== What is being asked ==
Retype the data exactly. Spelling and punctuation stay as they are.

== Extracted entries ==
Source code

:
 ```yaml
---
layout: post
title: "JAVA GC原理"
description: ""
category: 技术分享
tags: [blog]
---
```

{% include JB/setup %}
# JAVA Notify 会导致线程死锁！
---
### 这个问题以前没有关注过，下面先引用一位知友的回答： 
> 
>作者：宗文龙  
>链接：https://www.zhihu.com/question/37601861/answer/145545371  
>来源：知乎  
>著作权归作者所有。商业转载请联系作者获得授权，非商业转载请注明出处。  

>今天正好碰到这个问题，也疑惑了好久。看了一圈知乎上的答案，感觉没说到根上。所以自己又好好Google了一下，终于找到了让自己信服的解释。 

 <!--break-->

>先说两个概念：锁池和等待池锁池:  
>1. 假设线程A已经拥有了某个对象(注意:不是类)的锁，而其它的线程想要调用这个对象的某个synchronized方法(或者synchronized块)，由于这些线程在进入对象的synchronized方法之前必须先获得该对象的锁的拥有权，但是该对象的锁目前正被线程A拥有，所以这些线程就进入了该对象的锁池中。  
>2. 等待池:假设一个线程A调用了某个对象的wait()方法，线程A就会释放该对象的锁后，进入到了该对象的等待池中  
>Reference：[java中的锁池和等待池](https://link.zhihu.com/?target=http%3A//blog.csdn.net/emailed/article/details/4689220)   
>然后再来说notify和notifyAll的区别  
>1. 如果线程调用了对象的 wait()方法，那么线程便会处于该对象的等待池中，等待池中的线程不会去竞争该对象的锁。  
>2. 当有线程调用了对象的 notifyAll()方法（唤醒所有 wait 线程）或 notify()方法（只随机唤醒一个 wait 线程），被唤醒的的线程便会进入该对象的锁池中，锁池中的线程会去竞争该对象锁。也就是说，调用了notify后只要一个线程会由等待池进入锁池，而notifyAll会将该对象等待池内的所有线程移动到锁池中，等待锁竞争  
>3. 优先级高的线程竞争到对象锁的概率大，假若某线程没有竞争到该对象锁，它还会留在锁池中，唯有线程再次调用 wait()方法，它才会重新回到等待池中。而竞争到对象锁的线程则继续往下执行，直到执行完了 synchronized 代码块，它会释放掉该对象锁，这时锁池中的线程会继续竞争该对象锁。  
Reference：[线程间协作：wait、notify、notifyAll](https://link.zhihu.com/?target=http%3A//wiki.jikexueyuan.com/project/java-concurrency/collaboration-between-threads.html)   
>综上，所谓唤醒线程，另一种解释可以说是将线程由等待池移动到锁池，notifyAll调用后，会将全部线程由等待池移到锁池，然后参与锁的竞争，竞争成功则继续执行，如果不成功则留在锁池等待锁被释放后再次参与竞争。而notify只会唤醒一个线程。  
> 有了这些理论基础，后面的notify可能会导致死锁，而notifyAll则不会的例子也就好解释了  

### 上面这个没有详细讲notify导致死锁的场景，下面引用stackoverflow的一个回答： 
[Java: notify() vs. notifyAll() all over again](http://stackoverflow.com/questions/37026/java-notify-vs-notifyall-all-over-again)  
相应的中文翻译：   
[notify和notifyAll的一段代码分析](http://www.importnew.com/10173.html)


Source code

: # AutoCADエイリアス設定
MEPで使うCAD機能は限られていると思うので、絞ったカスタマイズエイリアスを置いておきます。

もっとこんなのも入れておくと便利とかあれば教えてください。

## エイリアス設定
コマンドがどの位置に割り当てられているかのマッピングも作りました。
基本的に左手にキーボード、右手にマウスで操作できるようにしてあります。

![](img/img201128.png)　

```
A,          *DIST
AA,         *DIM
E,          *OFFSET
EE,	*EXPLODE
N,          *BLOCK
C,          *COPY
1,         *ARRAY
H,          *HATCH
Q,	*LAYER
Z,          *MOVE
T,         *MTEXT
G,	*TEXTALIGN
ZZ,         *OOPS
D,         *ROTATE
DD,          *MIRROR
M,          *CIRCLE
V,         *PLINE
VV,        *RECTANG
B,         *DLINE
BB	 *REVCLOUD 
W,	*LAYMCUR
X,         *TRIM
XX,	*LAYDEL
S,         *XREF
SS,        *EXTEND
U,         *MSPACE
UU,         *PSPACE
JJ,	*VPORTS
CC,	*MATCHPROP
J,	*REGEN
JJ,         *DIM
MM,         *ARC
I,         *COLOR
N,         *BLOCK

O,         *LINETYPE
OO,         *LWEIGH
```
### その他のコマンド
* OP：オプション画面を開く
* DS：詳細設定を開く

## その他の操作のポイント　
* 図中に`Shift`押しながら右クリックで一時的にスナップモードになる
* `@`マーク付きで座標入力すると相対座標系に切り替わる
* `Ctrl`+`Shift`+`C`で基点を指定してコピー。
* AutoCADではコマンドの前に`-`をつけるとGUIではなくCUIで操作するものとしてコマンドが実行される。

== Solution to this exercise ==
Source code

:
 ```yaml
---
layout: post
title: "JAVA GC原理"
description: ""
category: 技术分享
tags: [blog]
---
```

{% include JB/setup %}
# JAVA Notify 会导致线程死锁！
---
### 这个问题以前没有关注过，下面先引用一位知友的回答： 
> 
>作者：宗文龙  
>链接：https://www.zhihu.com/question/37601861/answer/145545371  
>来源：知乎  
>著作权归作者所有。商业转载请联系作者获得授权，非商业转载请注明出处。  

>今天正好碰到这个问题，也疑惑了好久。看了一圈知乎上的答案，感觉没说到根上。所以自己又好好Google了一下，终于找到了让自己信服的解释。 

 <!--break-->

>先说两个概念：锁池和等待池锁池:  
>1. 假设线程A已经拥有了某个对象(注意:不是类)的锁，而其它的线程想要调用这个对象的某个synchronized方法(或者synchronized块)，由于这些线程在进入对象的synchronized方法之前必须先获得该对象的锁的拥有权，但是该对象的锁目前正被线程A拥有，所以这些线程就进入了该对象的锁池中。  
>2. 等待池:假设一个线程A调用了某个对象的wait()方法，线程A就会释放该对象的锁后，进入到了该对象的等待池中  
>Reference：[java中的锁池和等待池](https://link.zhihu.com/?target=http%3A//blog.csdn.net/emailed/article/details/4689220)   
>然后再来说notify和notifyAll的区别  
>1. 如果线程调用了对象的 wait()方法，那么线程便会处于该对象的等待池中，等待池中的线程不会去竞争该对象的锁。  
>2. 当有线程调用了对象的 notifyAll()方法（唤醒所有 wait 线程）或 notify()方法（只随机唤醒一个 wait 线程），被唤醒的的线程便会进入该对象的锁池中，锁池中的线程会去竞争该对象锁。也就是说，调用了notify后只要一个线程会由等待池进入锁池，而notifyAll会将该对象等待池内的所有线程移动到锁池中，等待锁竞争  
>3. 优先级高的线程竞争到对象锁的概率大，假若某线程没有竞争到该对象锁，它还会留在锁池中，唯有线程再次调用 wait()方法，它才会重新回到等待池中。而竞争到对象锁的线程则继续往下执行，直到执行完了 synchronized 代码块，它会释放掉该对象锁，这时锁池中的线程会继续竞争该对象锁。  
Reference：[线程间协作：wait、notify、notifyAll](https://link.zhihu.com/?target=http%3A//wiki.jikexueyuan.com/project/java-concurrency/collaboration-between-threads.html)   
>综上，所谓唤醒线程，另一种解释可以说是将线程由等待池移动到锁池，notifyAll调用后，会将全部线程由等待池移到锁池，然后参与锁的竞争，竞争成功则继续执行，如果不成功则留在锁池等待锁被释放后再次参与竞争。而notify只会唤醒一个线程。  
> 有了这些理论基础，后面的notify可能会导致死锁，而notifyAll则不会的例子也就好解释了  

### 上面这个没有详细讲notify导致死锁的场景，下面引用stackoverflow的一个回答： 
[Java: notify() vs. notifyAll() all over again](http://stackoverflow.com/questions/37026/java-notify-vs-notifyall-all-over-again)  
相应的中文翻译：   
[notify和notifyAll的一段代码分析](http://www.importnew.com/10173.html)


Source code

: # AutoCADエイリアス設定
MEPで使うCAD機能は限られていると思うので、絞ったカスタマイズエイリアスを置いておきます。

もっとこんなのも入れておくと便利とかあれば教えてください。

## エイリアス設定
コマンドがどの位置に割り当てられているかのマッピングも作りました。
基本的に左手にキーボード、右手にマウスで操作できるようにしてあります。

![](img/img201128.png)　

```
A,          *DIST
AA,         *DIM
E,          *OFFSET
EE,	*EXPLODE
N,          *BLOCK
C,          *COPY
1,         *ARRAY
H,          *HATCH
Q,	*LAYER
Z,          *MOVE
T,         *MTEXT
G,	*TEXTALIGN
ZZ,         *OOPS
D,         *ROTATE
DD,          *MIRROR
M,          *CIRCLE
V,         *PLINE
VV,        *RECTANG
B,         *DLINE
BB	 *REVCLOUD 
W,	*LAYMCUR
X,         *TRIM
XX,	*LAYDEL
S,         *XREF
SS,        *EXTEND
U,         *MSPACE
UU,         *PSPACE
JJ,	*VPORTS
CC,	*MATCHPROP
J,	*REGEN
JJ,         *DIM
MM,         *ARC
I,         *COLOR
N,         *BLOCK

O,         *LINETYPE
OO,         *LWEIGH
```
### その他のコマンド
* OP：オプション画面を開く
* DS：詳細設定を開く

## その他の操作のポイント　
* 図中に`Shift`押しながら右クリックで一時的にスナップモードになる
* `@`マーク付きで座標入力すると相対座標系に切り替わる
* `Ctrl`+`Shift`+`C`で基点を指定してコピー。
* AutoCADではコマンドの前に`-`をつけるとGUIではなくCUIで操作するものとしてコマンドが実行される。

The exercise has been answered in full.